What you have to do>
For the listing below, print exactly the lines from the line with "directions positive. The" to the line with "unproved transport of", both included, and nothing beyond them.

Dataset excerpts>
┌────────

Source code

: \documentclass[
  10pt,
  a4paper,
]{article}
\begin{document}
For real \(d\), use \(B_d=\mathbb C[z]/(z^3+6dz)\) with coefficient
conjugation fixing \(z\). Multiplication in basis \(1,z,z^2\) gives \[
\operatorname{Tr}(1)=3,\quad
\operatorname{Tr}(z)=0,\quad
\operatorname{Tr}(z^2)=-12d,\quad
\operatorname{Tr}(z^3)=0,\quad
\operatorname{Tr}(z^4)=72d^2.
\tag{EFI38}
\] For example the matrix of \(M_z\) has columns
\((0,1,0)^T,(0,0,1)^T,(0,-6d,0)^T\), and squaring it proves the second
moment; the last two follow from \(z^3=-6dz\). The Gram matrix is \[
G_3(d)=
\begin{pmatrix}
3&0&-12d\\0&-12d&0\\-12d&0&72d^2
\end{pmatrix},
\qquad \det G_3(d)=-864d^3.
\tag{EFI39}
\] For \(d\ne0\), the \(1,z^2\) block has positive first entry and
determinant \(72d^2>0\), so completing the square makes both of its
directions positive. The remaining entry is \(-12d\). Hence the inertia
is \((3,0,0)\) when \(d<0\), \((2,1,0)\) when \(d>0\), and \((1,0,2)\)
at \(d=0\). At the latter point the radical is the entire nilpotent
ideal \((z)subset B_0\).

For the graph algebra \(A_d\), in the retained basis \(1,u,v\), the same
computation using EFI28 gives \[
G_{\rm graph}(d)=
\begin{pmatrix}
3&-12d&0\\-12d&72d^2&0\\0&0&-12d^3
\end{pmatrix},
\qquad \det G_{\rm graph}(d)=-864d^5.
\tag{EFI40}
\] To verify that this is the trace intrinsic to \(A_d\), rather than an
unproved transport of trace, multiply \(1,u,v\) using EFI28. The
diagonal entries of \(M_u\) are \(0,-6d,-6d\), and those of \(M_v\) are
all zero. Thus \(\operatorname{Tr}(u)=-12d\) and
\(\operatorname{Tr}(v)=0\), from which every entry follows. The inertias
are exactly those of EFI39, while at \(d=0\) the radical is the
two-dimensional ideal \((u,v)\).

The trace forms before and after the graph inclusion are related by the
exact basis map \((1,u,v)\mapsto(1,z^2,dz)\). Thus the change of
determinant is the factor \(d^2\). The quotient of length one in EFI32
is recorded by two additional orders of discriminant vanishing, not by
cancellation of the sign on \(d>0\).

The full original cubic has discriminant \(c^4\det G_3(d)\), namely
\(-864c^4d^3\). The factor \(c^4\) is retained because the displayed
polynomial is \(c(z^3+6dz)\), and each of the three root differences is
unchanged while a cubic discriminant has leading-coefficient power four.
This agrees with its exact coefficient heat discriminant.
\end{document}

└────────
┌────────

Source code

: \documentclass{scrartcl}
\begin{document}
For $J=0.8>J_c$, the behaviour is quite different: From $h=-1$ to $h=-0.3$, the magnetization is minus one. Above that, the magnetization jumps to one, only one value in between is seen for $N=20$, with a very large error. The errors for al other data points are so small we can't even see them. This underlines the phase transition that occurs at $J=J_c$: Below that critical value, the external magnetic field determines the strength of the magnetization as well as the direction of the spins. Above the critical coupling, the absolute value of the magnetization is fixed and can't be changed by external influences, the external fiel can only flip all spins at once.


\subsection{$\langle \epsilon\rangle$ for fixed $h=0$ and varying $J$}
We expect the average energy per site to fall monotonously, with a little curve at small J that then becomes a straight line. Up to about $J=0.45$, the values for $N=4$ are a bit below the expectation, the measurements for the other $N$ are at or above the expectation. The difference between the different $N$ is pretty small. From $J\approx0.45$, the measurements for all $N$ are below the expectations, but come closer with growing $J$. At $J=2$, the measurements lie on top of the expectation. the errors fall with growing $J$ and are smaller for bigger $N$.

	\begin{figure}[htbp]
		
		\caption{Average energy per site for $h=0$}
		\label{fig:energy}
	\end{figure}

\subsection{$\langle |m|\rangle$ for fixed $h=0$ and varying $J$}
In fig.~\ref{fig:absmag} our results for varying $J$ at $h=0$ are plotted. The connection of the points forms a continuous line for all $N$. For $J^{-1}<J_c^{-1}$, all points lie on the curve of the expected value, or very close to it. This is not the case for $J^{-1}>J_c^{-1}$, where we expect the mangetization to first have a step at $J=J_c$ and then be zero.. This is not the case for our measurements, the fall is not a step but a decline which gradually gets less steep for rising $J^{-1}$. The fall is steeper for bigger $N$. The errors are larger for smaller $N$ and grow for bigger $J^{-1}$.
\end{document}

└────────

Answer box>
directions positive. The remaining entry is \(-12d\). Hence the inertia
is \((3,0,0)\) when \(d<0\), \((2,1,0)\) when \(d>0\), and \((1,0,2)\)
at \(d=0\). At the latter point the radical is the entire nilpotent
ideal \((z)subset B_0\).

For the graph algebra \(A_d\), in the retained basis \(1,u,v\), the same
computation using EFI28 gives \[
G_{\rm graph}(d)=
\begin{pmatrix}
3&-12d&0\\-12d&72d^2&0\\0&0&-12d^3
\end{pmatrix},
\qquad \det G_{\rm graph}(d)=-864d^5.
\tag{EFI40}
\] To verify that this is the trace intrinsic to \(A_d\), rather than an
unproved transport of trace, multiply \(1,u,v\) using EFI28. The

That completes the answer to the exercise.